Not surprisingly, the July 6 catastrophe has made Lac-Mégantic the focus of fierce discussion, both within industry and the public across North America, about transporting hazardous materials and petroleum products by rail. In Canada, there were six main-track derailments involving dangerous materials from January to May of this year, below the 2008-2012 average of eight such accidents for the same time period. Derailments involving hazardous goods on secondary tracks stood at 34 for January to May this year, below the 2008-2012 average of 37 for these months.

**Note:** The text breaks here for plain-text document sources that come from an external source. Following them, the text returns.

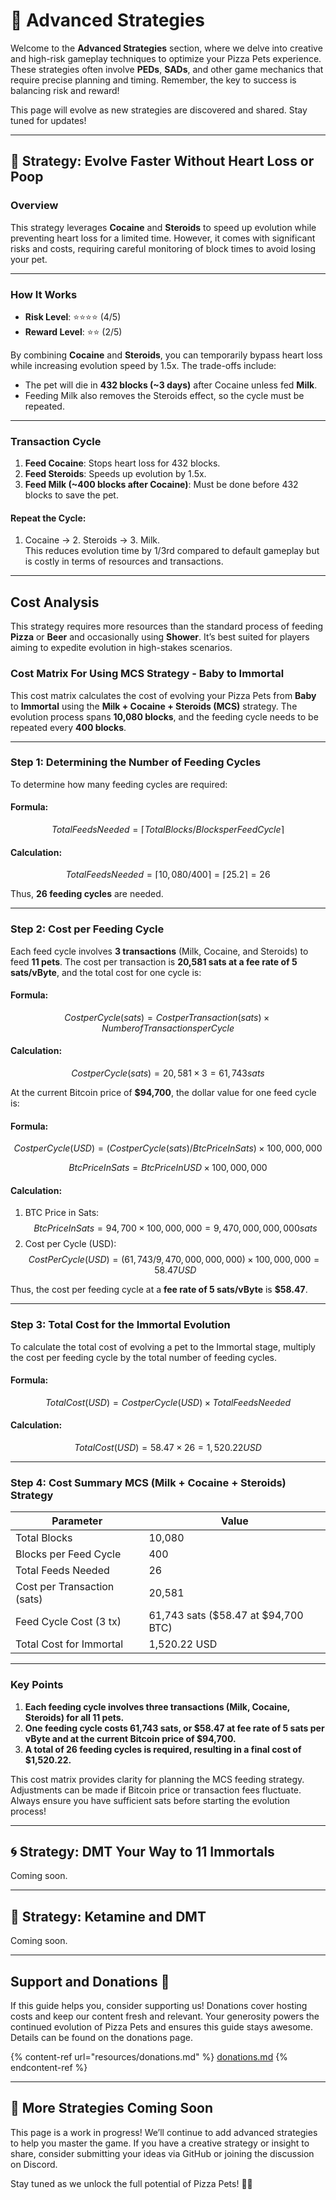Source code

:# 🧠 Advanced Strategies

Welcome to the **Advanced Strategies** section, where we delve into creative and high-risk gameplay techniques to optimize your Pizza Pets experience. These strategies often involve **PEDs**, **SADs**, and other game mechanics that require precise planning and timing. Remember, the key to success is balancing risk and reward!

This page will evolve as new strategies are discovered and shared. Stay tuned for updates!

***

## 🚀 Strategy: Evolve Faster Without Heart Loss or Poop

### **Overview**

This strategy leverages **Cocaine** and **Steroids** to speed up evolution while preventing heart loss for a limited time. However, it comes with significant risks and costs, requiring careful monitoring of block times to avoid losing your pet.

***

### **How It Works**

* **Risk Level**: ⭐⭐⭐⭐ (4/5)
* **Reward Level**: ⭐⭐ (2/5)

By combining **Cocaine** and **Steroids**, you can temporarily bypass heart loss while increasing evolution speed by 1.5x. The trade-offs include:

* The pet will die in **432 blocks (\~3 days)** after Cocaine unless fed **Milk**.
* Feeding Milk also removes the Steroids effect, so the cycle must be repeated.

***

### **Transaction Cycle**

1. **Feed Cocaine**: Stops heart loss for 432 blocks.
2. **Feed Steroids**: Speeds up evolution by 1.5x.
3. **Feed Milk (\~400 blocks after Cocaine)**: Must be done before 432 blocks to save the pet.

#### Repeat the Cycle:

1. Cocaine → 2. Steroids → 3. Milk.\
   This reduces evolution time by 1/3rd compared to default gameplay but is costly in terms of resources and transactions.

***

## **Cost Analysis**

This strategy requires more resources than the standard process of feeding **Pizza** or **Beer** and occasionally using **Shower**. It’s best suited for players aiming to expedite evolution in high-stakes scenarios.

### Cost Matrix For Using MCS Strategy - Baby to Immortal

This cost matrix calculates the cost of evolving your Pizza Pets from **Baby** to **Immortal** using the **Milk + Cocaine + Steroids (MCS)** strategy. The evolution process spans **10,080 blocks**, and the feeding cycle needs to be repeated every **400 blocks**.

***

### Step 1: Determining the Number of Feeding Cycles

To determine how many feeding cycles are required:

#### Formula:

$$Total Feeds Needed = ⌈ Total Blocks / Blocks per Feed Cycle ⌉$$

#### Calculation:

$$Total Feeds Needed = ⌈ 10,080 / 400 ⌉ = ⌈ 25.2 ⌉ = 26$$

Thus, **26 feeding cycles** are needed.

***

### Step 2: Cost per Feeding Cycle

Each feed cycle involves **3 transactions** (Milk, Cocaine, and Steroids) to feed **11 pets**. The cost per transaction is **20,581 sats at a fee rate of 5 sats/vByte**, and the total cost for one cycle is:

#### Formula:

$$Cost per Cycle (sats) = Cost per Transaction (sats) × Number of Transactions per Cycle$$

#### Calculation:

$$Cost per Cycle (sats) = 20,581 × 3 = 61,743 sats$$

At the current Bitcoin price of **$94,700**, the dollar value for one feed cycle is:

#### Formula:

$$Cost per Cycle (USD) = (Cost per Cycle (sats) / BtcPriceInSats) × 100,000,000$$

$$BtcPriceInSats = BtcPriceInUSD × 100,000,000$$

#### Calculation:

1. BTC Price in Sats:\
   $$BtcPriceInSats = 94,700 × 100,000,000 = 9,470,000,000,000 sats$$
2. Cost per Cycle (USD):\
   $$CostPerCycle (USD) = (61,743 / 9,470,000,000,000) × 100,000,000 = 58.47 USD$$

Thus, the cost per feeding cycle at a **fee rate of 5 sats/vByte** is **$58.47**.

***

### Step 3: Total Cost for the Immortal Evolution

To calculate the total cost of evolving a pet to the Immortal stage, multiply the cost per feeding cycle by the total number of feeding cycles.

#### Formula:

$$Total Cost (USD) = Cost per Cycle (USD) × Total Feeds Needed$$

#### Calculation:

$$Total Cost (USD) = 58.47 × 26 = 1,520.22 USD$$

***

### Step 4: Cost Summary MCS (Milk + Cocaine + Steroids) Strategy

| **Parameter**               | **Value**                           |
| --------------------------- | ----------------------------------- |
| Total Blocks                | 10,080                              |
| Blocks per Feed Cycle       | 400                                 |
| Total Feeds Needed          | 26                                  |
| Cost per Transaction (sats) | 20,581                              |
| Feed Cycle Cost (3 tx)      | 61,743 sats ($58.47 at $94,700 BTC) |
| Total Cost for Immortal     | 1,520.22 USD                        |

***

### Key Points

1. **Each feeding cycle involves three transactions (Milk, Cocaine, Steroids) for all 11 pets.**
2. **One feeding cycle costs 61,743 sats, or $58.47 at fee rate of 5 sats per vByte and at the current Bitcoin price of $94,700.**
3. **A total of 26 feeding cycles is required, resulting in a final cost of $1,520.22.**

This cost matrix provides clarity for planning the MCS feeding strategy. Adjustments can be made if Bitcoin price or transaction fees fluctuate. Always ensure you have sufficient sats before starting the evolution process!

***

## 🌀 Strategy: DMT Your Way to 11 Immortals

Coming soon.

***

## 🐎 Strategy: Ketamine and DMT

Coming soon.

***

## Support and Donations 💖

If this guide helps you, consider supporting us! Donations cover hosting costs and keep our content fresh and relevant. Your generosity powers the continued evolution of Pizza Pets and ensures this guide stays awesome. Details can be found on the donations page.

{% content-ref url="resources/donations.md" %}
[donations.md](resources/donations.md)
{% endcontent-ref %}

***

## 🐾 More Strategies Coming Soon

This page is a work in progress! We’ll continue to add advanced strategies to help you master the game. If you have a creative strategy or insight to share, consider submitting your ideas via GitHub or joining the discussion on Discord.

Stay tuned as we unlock the full potential of Pizza Pets! 🍕🐾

Oil-by-rail is increasing at a dramatic rate in both Canada and the U.S., with the Railway Association of Canada estimating that this year about 140,000 tanker cars of crude oil will move around Canada, a vast increase from the 500 carloads in 2009. This is only expected to increase, and while currently only about three per cent of Canadian crude moves by rail, industry estimates show the figure rising as high as 25 per cent by 2035. Rising crude production from North Dakota’s Bakken fields and Eagle Ford in Texas are the largest contributors to the American growth. The Association of American Railroads reports that close to 356,000 carloads of crude oil and refined petroleum products moved across the U.S. during the first half of 2013, up 48 per cent from the same period last year.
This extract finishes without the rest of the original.